§ What this task involves:
From the listing below, set down exactly the lines between the one holding "# SIC/XE two pass assembler." and the one holding "a menu with", inclusive. No other line is wanted.

+++++

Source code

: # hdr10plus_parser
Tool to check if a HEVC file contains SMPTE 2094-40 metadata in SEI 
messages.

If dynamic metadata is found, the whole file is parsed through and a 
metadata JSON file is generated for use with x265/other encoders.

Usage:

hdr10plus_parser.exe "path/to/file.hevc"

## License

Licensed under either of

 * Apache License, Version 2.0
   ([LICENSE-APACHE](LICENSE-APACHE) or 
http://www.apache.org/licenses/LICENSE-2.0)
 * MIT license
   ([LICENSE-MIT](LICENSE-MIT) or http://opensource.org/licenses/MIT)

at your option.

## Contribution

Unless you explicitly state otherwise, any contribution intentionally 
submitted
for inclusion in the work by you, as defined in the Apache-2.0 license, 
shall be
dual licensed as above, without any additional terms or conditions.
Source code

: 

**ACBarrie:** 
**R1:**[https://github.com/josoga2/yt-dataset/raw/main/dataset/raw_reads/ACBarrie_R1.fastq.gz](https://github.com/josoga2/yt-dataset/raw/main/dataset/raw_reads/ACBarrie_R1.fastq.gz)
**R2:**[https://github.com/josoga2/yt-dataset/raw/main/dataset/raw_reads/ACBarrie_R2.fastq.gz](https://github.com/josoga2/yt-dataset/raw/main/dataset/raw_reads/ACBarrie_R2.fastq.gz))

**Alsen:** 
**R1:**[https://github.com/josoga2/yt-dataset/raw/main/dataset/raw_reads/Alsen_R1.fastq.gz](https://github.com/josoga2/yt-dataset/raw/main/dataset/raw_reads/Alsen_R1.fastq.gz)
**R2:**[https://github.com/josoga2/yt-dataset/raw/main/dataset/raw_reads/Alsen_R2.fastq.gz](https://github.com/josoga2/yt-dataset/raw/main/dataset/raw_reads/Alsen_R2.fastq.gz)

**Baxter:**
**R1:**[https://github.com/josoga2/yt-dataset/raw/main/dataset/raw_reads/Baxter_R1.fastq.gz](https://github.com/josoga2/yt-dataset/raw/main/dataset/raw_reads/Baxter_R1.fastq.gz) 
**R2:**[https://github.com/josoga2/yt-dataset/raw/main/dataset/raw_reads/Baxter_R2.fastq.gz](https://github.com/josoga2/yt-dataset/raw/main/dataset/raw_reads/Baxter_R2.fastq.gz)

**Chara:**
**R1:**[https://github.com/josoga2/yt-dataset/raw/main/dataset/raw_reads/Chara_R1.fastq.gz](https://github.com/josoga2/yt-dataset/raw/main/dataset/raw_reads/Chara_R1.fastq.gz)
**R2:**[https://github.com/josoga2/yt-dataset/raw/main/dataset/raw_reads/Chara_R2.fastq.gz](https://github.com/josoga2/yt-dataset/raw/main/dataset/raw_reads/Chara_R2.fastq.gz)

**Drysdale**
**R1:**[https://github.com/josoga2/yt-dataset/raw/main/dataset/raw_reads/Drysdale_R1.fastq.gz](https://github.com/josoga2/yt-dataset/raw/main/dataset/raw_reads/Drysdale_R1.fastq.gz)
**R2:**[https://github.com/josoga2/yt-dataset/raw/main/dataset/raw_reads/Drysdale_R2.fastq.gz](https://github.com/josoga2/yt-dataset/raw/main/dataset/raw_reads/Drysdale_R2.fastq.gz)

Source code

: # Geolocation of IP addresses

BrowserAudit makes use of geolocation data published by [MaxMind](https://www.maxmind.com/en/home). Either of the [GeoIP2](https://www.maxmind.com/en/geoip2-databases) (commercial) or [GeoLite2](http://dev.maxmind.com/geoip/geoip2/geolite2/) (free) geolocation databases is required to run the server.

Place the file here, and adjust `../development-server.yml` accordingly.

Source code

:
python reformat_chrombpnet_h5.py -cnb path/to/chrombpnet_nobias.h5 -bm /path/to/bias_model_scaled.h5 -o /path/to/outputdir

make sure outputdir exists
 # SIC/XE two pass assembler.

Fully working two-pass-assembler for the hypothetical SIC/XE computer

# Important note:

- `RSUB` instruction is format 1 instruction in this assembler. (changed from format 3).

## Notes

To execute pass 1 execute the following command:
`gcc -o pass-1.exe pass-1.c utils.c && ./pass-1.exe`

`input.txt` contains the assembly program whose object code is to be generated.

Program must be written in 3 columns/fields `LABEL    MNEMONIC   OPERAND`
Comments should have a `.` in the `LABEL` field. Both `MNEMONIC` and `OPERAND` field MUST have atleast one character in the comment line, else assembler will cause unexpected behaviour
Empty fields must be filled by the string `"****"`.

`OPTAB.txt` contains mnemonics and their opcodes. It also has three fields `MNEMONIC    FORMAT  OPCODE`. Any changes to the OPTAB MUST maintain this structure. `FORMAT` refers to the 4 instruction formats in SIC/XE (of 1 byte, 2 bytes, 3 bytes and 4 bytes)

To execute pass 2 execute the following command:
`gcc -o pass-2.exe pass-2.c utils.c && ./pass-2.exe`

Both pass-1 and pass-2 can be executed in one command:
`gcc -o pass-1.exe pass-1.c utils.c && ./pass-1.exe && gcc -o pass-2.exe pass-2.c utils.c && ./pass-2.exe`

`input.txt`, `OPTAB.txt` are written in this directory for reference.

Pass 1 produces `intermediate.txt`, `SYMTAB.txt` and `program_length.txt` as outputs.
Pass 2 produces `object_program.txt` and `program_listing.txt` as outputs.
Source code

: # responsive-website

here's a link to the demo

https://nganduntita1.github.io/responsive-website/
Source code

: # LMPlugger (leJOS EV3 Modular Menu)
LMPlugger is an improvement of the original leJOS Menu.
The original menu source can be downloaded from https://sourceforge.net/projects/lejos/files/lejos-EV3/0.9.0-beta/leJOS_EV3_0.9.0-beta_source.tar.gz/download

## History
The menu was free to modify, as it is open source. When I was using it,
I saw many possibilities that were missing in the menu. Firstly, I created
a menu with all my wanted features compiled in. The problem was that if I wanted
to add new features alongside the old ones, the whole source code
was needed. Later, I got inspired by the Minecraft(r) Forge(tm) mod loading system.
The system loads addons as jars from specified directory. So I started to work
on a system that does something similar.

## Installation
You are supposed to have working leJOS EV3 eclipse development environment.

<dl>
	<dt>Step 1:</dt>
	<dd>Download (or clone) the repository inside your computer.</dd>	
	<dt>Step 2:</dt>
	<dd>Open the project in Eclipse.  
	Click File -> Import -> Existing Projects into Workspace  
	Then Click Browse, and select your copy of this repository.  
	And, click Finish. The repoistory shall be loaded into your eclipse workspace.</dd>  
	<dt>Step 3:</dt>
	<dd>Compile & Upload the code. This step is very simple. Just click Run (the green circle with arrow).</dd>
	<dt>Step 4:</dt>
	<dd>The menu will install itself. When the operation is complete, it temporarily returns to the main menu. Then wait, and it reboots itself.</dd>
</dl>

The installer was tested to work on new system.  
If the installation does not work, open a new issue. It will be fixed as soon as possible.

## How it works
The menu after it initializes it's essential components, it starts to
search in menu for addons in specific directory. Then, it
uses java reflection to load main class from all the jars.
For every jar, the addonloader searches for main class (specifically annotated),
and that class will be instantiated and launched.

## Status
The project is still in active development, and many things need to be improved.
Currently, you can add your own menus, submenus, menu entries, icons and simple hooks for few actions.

+++++

§ Your solution:
 # SIC/XE two pass assembler.

Fully working two-pass-assembler for the hypothetical SIC/XE computer

# Important note:

- `RSUB` instruction is format 1 instruction in this assembler. (changed from format 3).

## Notes

To execute pass 1 execute the following command:
`gcc -o pass-1.exe pass-1.c utils.c && ./pass-1.exe`

`input.txt` contains the assembly program whose object code is to be generated.

Program must be written in 3 columns/fields `LABEL    MNEMONIC   OPERAND`
Comments should have a `.` in the `LABEL` field. Both `MNEMONIC` and `OPERAND` field MUST have atleast one character in the comment line, else assembler will cause unexpected behaviour
Empty fields must be filled by the string `"****"`.

`OPTAB.txt` contains mnemonics and their opcodes. It also has three fields `MNEMONIC    FORMAT  OPCODE`. Any changes to the OPTAB MUST maintain this structure. `FORMAT` refers to the 4 instruction formats in SIC/XE (of 1 byte, 2 bytes, 3 bytes and 4 bytes)

To execute pass 2 execute the following command:
`gcc -o pass-2.exe pass-2.c utils.c && ./pass-2.exe`

Both pass-1 and pass-2 can be executed in one command:
`gcc -o pass-1.exe pass-1.c utils.c && ./pass-1.exe && gcc -o pass-2.exe pass-2.c utils.c && ./pass-2.exe`

`input.txt`, `OPTAB.txt` are written in this directory for reference.

Pass 1 produces `intermediate.txt`, `SYMTAB.txt` and `program_length.txt` as outputs.
Pass 2 produces `object_program.txt` and `program_listing.txt` as outputs.
Source code

: # responsive-website

here's a link to the demo

https://nganduntita1.github.io/responsive-website/
Source code

: # LMPlugger (leJOS EV3 Modular Menu)
LMPlugger is an improvement of the original leJOS Menu.
The original menu source can be downloaded from https://sourceforge.net/projects/lejos/files/lejos-EV3/0.9.0-beta/leJOS_EV3_0.9.0-beta_source.tar.gz/download

## History
The menu was free to modify, as it is open source. When I was using it,
I saw many possibilities that were missing in the menu. Firstly, I created
a menu with all my wanted features compiled in. The problem was that if I wanted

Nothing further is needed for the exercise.